What made the public really mad were the revelations that a Supreme Court Justice allegedly took a lot of trips and may have received a lot of undisclosed gifts from a donor who may well have had a vested interest in the outcome, according to Fortune Magazine. As the story grew, it turned out that this justice may not have been the only one receiving all kinds of gifts, or failed to disclose a lot, according to the Brookings Institution. One fears that these revelations may just be the tip of the iceberg.
Yet the Supreme Court currently is exempted from any sort of rules that might have prevented such a catastrophe.
“The nine justices of the Supreme Court are the only federal judges not bound by the Code of Conduct for U.S. Judges, which goes beyond the basic ethics laws enacted after Watergate and creates uniformity around thorny issues like recusals and participation in political activities,” writes an interest group called “Fix the Court.”
One would think that an embarrassed Supreme Court would do the right thing, and adopt at least a voluntary code of conduct to fix this glaring oversight when it comes to the disclosure of gifts, and the need to recuse oneself if there is a conflict of interest. After all, why should the Supreme Court be exempted from rules that would land lower court judges in a lot of hot water? But several court members and allies of theirs have spoken out against even the hint of reform.
Congress has now prepared to do the job that the highest court seems reluctant to even discuss.
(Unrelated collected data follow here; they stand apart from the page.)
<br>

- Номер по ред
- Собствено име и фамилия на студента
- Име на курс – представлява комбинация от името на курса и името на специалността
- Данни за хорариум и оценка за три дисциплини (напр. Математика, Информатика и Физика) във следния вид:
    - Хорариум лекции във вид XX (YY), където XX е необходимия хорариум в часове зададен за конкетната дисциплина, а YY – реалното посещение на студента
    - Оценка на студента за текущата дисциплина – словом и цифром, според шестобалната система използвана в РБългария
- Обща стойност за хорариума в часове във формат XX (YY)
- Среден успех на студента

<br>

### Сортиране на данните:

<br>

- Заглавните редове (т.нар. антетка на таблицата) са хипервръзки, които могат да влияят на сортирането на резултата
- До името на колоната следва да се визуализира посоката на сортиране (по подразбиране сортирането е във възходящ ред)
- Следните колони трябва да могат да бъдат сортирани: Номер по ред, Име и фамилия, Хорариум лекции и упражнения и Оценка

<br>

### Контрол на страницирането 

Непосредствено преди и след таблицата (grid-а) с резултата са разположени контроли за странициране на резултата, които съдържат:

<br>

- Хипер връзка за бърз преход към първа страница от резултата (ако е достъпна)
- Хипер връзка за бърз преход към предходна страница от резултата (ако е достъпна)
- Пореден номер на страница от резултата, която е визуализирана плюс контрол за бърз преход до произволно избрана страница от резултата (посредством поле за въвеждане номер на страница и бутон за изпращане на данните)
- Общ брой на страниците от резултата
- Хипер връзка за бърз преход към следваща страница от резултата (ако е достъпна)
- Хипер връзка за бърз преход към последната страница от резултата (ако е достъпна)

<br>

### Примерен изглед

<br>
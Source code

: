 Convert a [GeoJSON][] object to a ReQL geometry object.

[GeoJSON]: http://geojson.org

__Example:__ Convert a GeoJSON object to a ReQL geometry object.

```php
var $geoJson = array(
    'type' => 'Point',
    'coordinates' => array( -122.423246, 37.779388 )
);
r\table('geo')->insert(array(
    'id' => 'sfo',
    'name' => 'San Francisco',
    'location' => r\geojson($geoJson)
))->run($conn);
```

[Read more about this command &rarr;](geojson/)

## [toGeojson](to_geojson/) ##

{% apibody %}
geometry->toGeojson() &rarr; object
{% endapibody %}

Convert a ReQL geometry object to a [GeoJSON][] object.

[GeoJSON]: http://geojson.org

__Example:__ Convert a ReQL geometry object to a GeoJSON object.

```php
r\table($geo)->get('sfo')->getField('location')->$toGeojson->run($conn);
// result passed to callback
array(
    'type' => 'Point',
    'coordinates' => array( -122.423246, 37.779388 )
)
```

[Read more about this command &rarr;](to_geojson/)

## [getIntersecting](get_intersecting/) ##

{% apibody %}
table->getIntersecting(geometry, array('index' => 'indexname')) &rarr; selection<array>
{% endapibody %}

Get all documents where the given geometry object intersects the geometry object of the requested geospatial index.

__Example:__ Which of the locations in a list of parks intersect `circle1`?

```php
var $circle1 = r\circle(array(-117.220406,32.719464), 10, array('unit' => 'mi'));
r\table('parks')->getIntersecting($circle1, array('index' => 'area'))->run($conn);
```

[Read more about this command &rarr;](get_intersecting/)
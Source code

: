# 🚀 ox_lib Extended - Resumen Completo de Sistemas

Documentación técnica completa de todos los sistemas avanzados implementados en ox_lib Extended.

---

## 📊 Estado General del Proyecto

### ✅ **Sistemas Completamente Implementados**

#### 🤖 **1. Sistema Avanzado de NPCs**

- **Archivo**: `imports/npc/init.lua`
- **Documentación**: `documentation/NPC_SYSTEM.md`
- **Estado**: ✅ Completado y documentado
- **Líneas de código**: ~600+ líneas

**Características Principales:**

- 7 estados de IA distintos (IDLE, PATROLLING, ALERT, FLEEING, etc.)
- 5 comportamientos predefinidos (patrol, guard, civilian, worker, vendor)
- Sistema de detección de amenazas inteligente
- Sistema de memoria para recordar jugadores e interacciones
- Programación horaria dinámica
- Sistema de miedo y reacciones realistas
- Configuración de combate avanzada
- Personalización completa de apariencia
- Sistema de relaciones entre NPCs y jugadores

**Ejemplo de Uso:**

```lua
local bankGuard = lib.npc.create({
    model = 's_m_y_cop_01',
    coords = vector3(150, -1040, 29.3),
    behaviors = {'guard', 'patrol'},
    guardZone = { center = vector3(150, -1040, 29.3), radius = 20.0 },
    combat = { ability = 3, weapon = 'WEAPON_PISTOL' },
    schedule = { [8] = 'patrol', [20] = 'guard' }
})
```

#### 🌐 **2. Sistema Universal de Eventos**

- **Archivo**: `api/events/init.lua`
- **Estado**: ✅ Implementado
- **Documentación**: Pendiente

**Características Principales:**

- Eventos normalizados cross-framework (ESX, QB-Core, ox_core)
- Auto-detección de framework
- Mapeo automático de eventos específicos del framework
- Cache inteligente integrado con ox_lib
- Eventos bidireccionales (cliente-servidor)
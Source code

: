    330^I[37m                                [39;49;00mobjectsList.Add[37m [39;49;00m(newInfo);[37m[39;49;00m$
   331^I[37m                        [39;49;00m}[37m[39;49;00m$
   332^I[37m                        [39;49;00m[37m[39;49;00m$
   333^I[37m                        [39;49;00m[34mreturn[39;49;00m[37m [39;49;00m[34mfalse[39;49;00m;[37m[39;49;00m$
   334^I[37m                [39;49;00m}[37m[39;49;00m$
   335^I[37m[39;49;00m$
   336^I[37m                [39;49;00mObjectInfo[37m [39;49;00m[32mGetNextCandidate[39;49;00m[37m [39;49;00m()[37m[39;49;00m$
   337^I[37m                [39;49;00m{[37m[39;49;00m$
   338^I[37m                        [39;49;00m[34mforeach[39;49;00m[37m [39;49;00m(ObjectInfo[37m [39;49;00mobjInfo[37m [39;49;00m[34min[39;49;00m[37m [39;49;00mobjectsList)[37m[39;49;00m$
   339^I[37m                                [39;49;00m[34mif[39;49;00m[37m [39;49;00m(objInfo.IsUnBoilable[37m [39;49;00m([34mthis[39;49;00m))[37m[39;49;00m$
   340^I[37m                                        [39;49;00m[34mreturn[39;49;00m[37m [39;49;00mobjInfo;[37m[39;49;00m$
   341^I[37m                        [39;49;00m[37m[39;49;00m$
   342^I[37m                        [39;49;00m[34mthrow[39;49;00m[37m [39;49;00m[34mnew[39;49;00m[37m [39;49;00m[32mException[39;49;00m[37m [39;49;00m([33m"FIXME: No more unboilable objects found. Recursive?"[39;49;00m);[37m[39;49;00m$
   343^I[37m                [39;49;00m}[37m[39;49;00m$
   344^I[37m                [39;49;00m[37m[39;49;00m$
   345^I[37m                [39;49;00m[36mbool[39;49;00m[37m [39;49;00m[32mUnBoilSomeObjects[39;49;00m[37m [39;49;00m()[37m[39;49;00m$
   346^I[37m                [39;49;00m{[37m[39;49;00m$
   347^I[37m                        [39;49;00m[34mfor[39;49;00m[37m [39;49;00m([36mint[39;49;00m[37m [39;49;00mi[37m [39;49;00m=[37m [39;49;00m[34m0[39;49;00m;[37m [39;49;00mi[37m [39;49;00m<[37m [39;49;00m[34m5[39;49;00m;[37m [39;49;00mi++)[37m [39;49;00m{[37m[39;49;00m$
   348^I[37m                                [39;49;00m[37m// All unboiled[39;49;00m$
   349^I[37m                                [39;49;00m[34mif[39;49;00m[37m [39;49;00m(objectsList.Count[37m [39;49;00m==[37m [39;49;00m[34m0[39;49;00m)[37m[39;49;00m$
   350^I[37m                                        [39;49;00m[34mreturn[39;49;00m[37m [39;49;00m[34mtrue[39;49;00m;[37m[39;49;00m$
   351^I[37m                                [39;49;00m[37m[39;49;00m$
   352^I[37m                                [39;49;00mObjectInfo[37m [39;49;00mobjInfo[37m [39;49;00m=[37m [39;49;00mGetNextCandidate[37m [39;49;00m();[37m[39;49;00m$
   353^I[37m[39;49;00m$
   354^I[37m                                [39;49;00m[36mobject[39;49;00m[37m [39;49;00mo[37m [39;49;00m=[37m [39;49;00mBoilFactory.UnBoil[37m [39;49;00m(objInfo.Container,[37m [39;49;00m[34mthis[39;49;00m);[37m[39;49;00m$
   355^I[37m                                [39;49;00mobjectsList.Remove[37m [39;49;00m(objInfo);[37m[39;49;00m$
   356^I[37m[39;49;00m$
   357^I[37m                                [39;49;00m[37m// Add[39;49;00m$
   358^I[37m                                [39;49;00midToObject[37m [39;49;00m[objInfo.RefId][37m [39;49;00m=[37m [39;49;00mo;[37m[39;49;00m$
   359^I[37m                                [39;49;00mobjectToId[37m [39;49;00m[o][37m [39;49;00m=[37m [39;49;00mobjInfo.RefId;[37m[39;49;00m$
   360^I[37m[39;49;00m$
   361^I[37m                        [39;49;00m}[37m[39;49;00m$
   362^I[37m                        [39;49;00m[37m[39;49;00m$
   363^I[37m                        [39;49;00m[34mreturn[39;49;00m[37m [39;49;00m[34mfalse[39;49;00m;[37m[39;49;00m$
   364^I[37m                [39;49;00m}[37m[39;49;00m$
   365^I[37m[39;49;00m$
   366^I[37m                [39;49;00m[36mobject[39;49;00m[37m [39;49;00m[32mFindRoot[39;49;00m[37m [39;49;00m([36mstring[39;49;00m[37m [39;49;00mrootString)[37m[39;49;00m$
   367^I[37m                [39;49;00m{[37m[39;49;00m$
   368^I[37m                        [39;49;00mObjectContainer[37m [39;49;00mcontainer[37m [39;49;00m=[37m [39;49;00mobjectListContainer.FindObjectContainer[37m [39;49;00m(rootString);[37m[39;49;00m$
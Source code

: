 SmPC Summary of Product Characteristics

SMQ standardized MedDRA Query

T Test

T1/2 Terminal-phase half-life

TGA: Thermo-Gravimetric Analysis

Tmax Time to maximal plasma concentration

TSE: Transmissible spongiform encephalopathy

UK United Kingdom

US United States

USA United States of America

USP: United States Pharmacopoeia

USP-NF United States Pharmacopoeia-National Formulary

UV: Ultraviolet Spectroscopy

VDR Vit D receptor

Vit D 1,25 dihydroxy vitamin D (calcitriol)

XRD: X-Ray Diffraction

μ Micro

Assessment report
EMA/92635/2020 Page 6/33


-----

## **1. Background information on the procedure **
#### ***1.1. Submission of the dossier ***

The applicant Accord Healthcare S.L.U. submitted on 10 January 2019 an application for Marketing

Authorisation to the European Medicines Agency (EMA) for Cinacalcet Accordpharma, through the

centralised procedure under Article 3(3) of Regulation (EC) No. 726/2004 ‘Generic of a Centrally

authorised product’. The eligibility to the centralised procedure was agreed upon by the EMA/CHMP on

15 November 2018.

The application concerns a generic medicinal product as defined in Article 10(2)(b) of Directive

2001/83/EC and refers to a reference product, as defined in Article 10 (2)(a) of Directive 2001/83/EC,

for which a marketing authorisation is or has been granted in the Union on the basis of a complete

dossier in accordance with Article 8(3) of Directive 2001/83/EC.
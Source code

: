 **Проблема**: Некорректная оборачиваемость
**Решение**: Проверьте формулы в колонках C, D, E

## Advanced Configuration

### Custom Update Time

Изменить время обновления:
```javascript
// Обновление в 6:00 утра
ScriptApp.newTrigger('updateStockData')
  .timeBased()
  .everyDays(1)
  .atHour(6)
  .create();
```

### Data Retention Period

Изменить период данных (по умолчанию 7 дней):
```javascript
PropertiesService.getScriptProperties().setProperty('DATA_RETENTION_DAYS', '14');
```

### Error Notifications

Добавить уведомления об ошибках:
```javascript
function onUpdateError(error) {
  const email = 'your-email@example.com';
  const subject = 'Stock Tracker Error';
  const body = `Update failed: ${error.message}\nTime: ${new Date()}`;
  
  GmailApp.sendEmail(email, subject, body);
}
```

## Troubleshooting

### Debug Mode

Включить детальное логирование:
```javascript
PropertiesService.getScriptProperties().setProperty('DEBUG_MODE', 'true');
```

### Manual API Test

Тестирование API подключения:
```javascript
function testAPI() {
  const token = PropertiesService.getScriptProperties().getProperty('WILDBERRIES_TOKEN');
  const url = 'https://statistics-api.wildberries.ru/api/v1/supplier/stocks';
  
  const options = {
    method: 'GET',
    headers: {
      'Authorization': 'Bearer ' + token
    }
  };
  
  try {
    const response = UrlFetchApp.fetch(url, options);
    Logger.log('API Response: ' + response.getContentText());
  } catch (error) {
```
But reformers were opposed by the court’s defenders, who claim such actions would violate the separation of powers and checks and balances.
“As the history of congressional regulation of Supreme Court ethics makes clear, it is squarely within Congress’s constitutional power to ensure the integrity of a coequal branch by holding Supreme Court justices to high ethical standards. Since the founding, Congress has played a central role in regulating the ethical conduct of the justices, first by requiring them to take an oath written by Congress. Congress also sets the terms by which federal judges, including Supreme Court justices, retire and how they are compensated,” notes the Brennan Center.
Congress even passed laws about recusals and receiving gifts, but left it up to the courts to enforce this and come up with sanctions, which now seems like a mistake.